• [Goal of the exercise]
Please return all of the entries below exactly as they are written.

Start of Recorded information

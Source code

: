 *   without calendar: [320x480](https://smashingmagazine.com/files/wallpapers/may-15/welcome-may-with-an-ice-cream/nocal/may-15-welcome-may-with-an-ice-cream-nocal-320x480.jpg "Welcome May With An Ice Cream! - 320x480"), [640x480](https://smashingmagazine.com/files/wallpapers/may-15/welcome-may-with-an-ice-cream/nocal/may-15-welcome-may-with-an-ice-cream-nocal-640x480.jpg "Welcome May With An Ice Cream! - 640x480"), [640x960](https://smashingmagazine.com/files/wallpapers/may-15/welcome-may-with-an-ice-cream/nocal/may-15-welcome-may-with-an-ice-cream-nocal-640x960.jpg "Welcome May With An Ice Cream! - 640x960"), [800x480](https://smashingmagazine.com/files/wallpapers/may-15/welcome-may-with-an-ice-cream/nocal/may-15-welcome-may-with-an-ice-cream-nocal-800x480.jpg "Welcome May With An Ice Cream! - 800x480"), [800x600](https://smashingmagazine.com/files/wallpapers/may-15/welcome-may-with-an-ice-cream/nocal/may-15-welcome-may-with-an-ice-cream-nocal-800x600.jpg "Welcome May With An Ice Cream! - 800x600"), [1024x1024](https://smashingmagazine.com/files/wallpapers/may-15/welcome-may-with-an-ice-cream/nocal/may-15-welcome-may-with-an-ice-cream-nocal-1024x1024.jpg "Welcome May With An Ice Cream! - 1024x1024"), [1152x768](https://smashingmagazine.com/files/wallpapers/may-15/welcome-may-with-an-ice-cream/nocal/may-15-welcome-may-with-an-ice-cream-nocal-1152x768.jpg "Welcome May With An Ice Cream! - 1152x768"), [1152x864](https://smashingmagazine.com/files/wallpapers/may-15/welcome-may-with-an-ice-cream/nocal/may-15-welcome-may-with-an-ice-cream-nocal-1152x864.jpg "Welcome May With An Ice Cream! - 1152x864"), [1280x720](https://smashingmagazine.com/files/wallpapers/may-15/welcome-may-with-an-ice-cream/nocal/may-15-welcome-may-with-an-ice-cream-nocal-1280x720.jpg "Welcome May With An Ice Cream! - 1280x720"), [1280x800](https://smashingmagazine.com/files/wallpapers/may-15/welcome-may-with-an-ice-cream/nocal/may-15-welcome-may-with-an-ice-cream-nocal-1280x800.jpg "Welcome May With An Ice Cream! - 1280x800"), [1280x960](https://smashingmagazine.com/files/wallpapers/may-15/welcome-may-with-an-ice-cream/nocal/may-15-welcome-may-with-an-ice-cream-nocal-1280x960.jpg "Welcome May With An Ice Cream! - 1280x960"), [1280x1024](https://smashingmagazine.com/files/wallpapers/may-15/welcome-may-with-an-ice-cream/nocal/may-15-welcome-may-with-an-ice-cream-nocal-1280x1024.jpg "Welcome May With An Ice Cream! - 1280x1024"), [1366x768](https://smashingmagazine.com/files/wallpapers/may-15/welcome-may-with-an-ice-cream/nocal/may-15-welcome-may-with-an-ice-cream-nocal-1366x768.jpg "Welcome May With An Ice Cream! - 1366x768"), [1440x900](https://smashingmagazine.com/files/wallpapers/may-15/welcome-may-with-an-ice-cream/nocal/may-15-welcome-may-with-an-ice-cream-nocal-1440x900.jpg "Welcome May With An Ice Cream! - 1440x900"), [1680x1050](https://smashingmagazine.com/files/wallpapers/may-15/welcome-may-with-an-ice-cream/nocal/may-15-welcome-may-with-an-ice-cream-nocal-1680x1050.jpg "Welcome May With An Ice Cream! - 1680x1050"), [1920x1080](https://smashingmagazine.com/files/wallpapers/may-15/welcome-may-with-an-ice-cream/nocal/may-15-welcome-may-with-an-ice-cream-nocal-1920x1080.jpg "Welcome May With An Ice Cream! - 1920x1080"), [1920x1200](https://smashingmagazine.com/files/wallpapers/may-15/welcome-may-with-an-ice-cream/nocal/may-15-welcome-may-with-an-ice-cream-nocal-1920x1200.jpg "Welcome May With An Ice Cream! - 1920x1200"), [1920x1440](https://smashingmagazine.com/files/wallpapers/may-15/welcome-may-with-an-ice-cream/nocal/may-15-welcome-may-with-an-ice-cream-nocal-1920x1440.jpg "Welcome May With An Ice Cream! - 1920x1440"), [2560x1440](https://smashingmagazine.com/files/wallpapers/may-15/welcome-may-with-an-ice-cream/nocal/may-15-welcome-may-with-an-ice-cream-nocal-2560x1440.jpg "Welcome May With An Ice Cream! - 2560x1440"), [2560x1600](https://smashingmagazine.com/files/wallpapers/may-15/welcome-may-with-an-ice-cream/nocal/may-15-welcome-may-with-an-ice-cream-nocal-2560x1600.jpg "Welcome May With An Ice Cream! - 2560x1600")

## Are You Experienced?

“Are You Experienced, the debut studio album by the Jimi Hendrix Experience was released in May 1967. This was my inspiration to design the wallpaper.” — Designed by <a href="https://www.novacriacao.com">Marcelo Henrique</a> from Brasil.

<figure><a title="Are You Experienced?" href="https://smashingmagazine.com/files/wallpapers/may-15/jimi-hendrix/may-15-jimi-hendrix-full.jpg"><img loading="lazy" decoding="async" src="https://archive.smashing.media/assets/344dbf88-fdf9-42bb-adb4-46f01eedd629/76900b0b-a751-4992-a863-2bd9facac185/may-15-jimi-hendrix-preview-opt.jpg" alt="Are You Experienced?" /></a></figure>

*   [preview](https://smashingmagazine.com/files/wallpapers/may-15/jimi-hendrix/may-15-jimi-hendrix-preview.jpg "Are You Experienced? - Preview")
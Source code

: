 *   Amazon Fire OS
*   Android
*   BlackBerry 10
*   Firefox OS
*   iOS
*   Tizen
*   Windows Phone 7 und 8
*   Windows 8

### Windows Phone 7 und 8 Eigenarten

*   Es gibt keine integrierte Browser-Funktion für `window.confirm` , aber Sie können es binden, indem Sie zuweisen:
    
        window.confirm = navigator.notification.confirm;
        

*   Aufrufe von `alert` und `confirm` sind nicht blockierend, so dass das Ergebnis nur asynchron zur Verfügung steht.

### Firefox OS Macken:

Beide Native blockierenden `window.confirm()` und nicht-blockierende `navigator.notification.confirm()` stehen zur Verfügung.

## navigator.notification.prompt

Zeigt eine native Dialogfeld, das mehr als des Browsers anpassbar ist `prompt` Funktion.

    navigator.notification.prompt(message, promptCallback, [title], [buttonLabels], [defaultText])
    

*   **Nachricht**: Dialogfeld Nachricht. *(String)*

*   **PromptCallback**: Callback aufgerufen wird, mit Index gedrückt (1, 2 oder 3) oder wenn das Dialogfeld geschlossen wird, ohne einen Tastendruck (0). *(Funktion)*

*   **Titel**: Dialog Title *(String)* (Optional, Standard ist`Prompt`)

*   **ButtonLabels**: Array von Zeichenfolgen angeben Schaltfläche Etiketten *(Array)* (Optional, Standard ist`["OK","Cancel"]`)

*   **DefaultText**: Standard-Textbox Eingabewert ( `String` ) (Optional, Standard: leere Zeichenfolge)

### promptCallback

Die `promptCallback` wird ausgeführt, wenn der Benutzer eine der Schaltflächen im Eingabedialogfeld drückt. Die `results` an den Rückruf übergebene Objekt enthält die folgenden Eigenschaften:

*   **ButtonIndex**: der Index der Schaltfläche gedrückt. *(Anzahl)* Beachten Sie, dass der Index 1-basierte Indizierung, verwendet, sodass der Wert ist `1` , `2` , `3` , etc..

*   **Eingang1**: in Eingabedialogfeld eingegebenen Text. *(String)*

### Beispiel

End of Recorded information

• [Answer]
Source code

: *   without calendar: [320x480](https://smashingmagazine.com/files/wallpapers/may-15/welcome-may-with-an-ice-cream/nocal/may-15-welcome-may-with-an-ice-cream-nocal-320x480.jpg "Welcome May With An Ice Cream! - 320x480"), [640x480](https://smashingmagazine.com/files/wallpapers/may-15/welcome-may-with-an-ice-cream/nocal/may-15-welcome-may-with-an-ice-cream-nocal-640x480.jpg "Welcome May With An Ice Cream! - 640x480"), [640x960](https://smashingmagazine.com/files/wallpapers/may-15/welcome-may-with-an-ice-cream/nocal/may-15-welcome-may-with-an-ice-cream-nocal-640x960.jpg "Welcome May With An Ice Cream! - 640x960"), [800x480](https://smashingmagazine.com/files/wallpapers/may-15/welcome-may-with-an-ice-cream/nocal/may-15-welcome-may-with-an-ice-cream-nocal-800x480.jpg "Welcome May With An Ice Cream! - 800x480"), [800x600](https://smashingmagazine.com/files/wallpapers/may-15/welcome-may-with-an-ice-cream/nocal/may-15-welcome-may-with-an-ice-cream-nocal-800x600.jpg "Welcome May With An Ice Cream! - 800x600"), [1024x1024](https://smashingmagazine.com/files/wallpapers/may-15/welcome-may-with-an-ice-cream/nocal/may-15-welcome-may-with-an-ice-cream-nocal-1024x1024.jpg "Welcome May With An Ice Cream! - 1024x1024"), [1152x768](https://smashingmagazine.com/files/wallpapers/may-15/welcome-may-with-an-ice-cream/nocal/may-15-welcome-may-with-an-ice-cream-nocal-1152x768.jpg "Welcome May With An Ice Cream! - 1152x768"), [1152x864](https://smashingmagazine.com/files/wallpapers/may-15/welcome-may-with-an-ice-cream/nocal/may-15-welcome-may-with-an-ice-cream-nocal-1152x864.jpg "Welcome May With An Ice Cream! - 1152x864"), [1280x720](https://smashingmagazine.com/files/wallpapers/may-15/welcome-may-with-an-ice-cream/nocal/may-15-welcome-may-with-an-ice-cream-nocal-1280x720.jpg "Welcome May With An Ice Cream! - 1280x720"), [1280x800](https://smashingmagazine.com/files/wallpapers/may-15/welcome-may-with-an-ice-cream/nocal/may-15-welcome-may-with-an-ice-cream-nocal-1280x800.jpg "Welcome May With An Ice Cream! - 1280x800"), [1280x960](https://smashingmagazine.com/files/wallpapers/may-15/welcome-may-with-an-ice-cream/nocal/may-15-welcome-may-with-an-ice-cream-nocal-1280x960.jpg "Welcome May With An Ice Cream! - 1280x960"), [1280x1024](https://smashingmagazine.com/files/wallpapers/may-15/welcome-may-with-an-ice-cream/nocal/may-15-welcome-may-with-an-ice-cream-nocal-1280x1024.jpg "Welcome May With An Ice Cream! - 1280x1024"), [1366x768](https://smashingmagazine.com/files/wallpapers/may-15/welcome-may-with-an-ice-cream/nocal/may-15-welcome-may-with-an-ice-cream-nocal-1366x768.jpg "Welcome May With An Ice Cream! - 1366x768"), [1440x900](https://smashingmagazine.com/files/wallpapers/may-15/welcome-may-with-an-ice-cream/nocal/may-15-welcome-may-with-an-ice-cream-nocal-1440x900.jpg "Welcome May With An Ice Cream! - 1440x900"), [1680x1050](https://smashingmagazine.com/files/wallpapers/may-15/welcome-may-with-an-ice-cream/nocal/may-15-welcome-may-with-an-ice-cream-nocal-1680x1050.jpg "Welcome May With An Ice Cream! - 1680x1050"), [1920x1080](https://smashingmagazine.com/files/wallpapers/may-15/welcome-may-with-an-ice-cream/nocal/may-15-welcome-may-with-an-ice-cream-nocal-1920x1080.jpg "Welcome May With An Ice Cream! - 1920x1080"), [1920x1200](https://smashingmagazine.com/files/wallpapers/may-15/welcome-may-with-an-ice-cream/nocal/may-15-welcome-may-with-an-ice-cream-nocal-1920x1200.jpg "Welcome May With An Ice Cream! - 1920x1200"), [1920x1440](https://smashingmagazine.com/files/wallpapers/may-15/welcome-may-with-an-ice-cream/nocal/may-15-welcome-may-with-an-ice-cream-nocal-1920x1440.jpg "Welcome May With An Ice Cream! - 1920x1440"), [2560x1440](https://smashingmagazine.com/files/wallpapers/may-15/welcome-may-with-an-ice-cream/nocal/may-15-welcome-may-with-an-ice-cream-nocal-2560x1440.jpg "Welcome May With An Ice Cream! - 2560x1440"), [2560x1600](https://smashingmagazine.com/files/wallpapers/may-15/welcome-may-with-an-ice-cream/nocal/may-15-welcome-may-with-an-ice-cream-nocal-2560x1600.jpg "Welcome May With An Ice Cream! - 2560x1600")

## Are You Experienced?

“Are You Experienced, the debut studio album by the Jimi Hendrix Experience was released in May 1967. This was my inspiration to design the wallpaper.” — Designed by <a href="https://www.novacriacao.com">Marcelo Henrique</a> from Brasil.

<figure><a title="Are You Experienced?" href="https://smashingmagazine.com/files/wallpapers/may-15/jimi-hendrix/may-15-jimi-hendrix-full.jpg"><img loading="lazy" decoding="async" src="https://archive.smashing.media/assets/344dbf88-fdf9-42bb-adb4-46f01eedd629/76900b0b-a751-4992-a863-2bd9facac185/may-15-jimi-hendrix-preview-opt.jpg" alt="Are You Experienced?" /></a></figure>

*   [preview](https://smashingmagazine.com/files/wallpapers/may-15/jimi-hendrix/may-15-jimi-hendrix-preview.jpg "Are You Experienced? - Preview")
Source code

: *   Amazon Fire OS
*   Android
*   BlackBerry 10
*   Firefox OS
*   iOS
*   Tizen
*   Windows Phone 7 und 8
*   Windows 8

### Windows Phone 7 und 8 Eigenarten

*   Es gibt keine integrierte Browser-Funktion für `window.confirm` , aber Sie können es binden, indem Sie zuweisen:
    
        window.confirm = navigator.notification.confirm;
        

*   Aufrufe von `alert` und `confirm` sind nicht blockierend, so dass das Ergebnis nur asynchron zur Verfügung steht.

### Firefox OS Macken:

Beide Native blockierenden `window.confirm()` und nicht-blockierende `navigator.notification.confirm()` stehen zur Verfügung.

## navigator.notification.prompt

Zeigt eine native Dialogfeld, das mehr als des Browsers anpassbar ist `prompt` Funktion.

    navigator.notification.prompt(message, promptCallback, [title], [buttonLabels], [defaultText])
    

*   **Nachricht**: Dialogfeld Nachricht. *(String)*

*   **PromptCallback**: Callback aufgerufen wird, mit Index gedrückt (1, 2 oder 3) oder wenn das Dialogfeld geschlossen wird, ohne einen Tastendruck (0). *(Funktion)*

*   **Titel**: Dialog Title *(String)* (Optional, Standard ist`Prompt`)

*   **ButtonLabels**: Array von Zeichenfolgen angeben Schaltfläche Etiketten *(Array)* (Optional, Standard ist`["OK","Cancel"]`)

*   **DefaultText**: Standard-Textbox Eingabewert ( `String` ) (Optional, Standard: leere Zeichenfolge)

### promptCallback

Die `promptCallback` wird ausgeführt, wenn der Benutzer eine der Schaltflächen im Eingabedialogfeld drückt. Die `results` an den Rückruf übergebene Objekt enthält die folgenden Eigenschaften:

*   **ButtonIndex**: der Index der Schaltfläche gedrückt. *(Anzahl)* Beachten Sie, dass der Index 1-basierte Indizierung, verwendet, sodass der Wert ist `1` , `2` , `3` , etc..

*   **Eingang1**: in Eingabedialogfeld eingegebenen Text. *(String)*

### Beispiel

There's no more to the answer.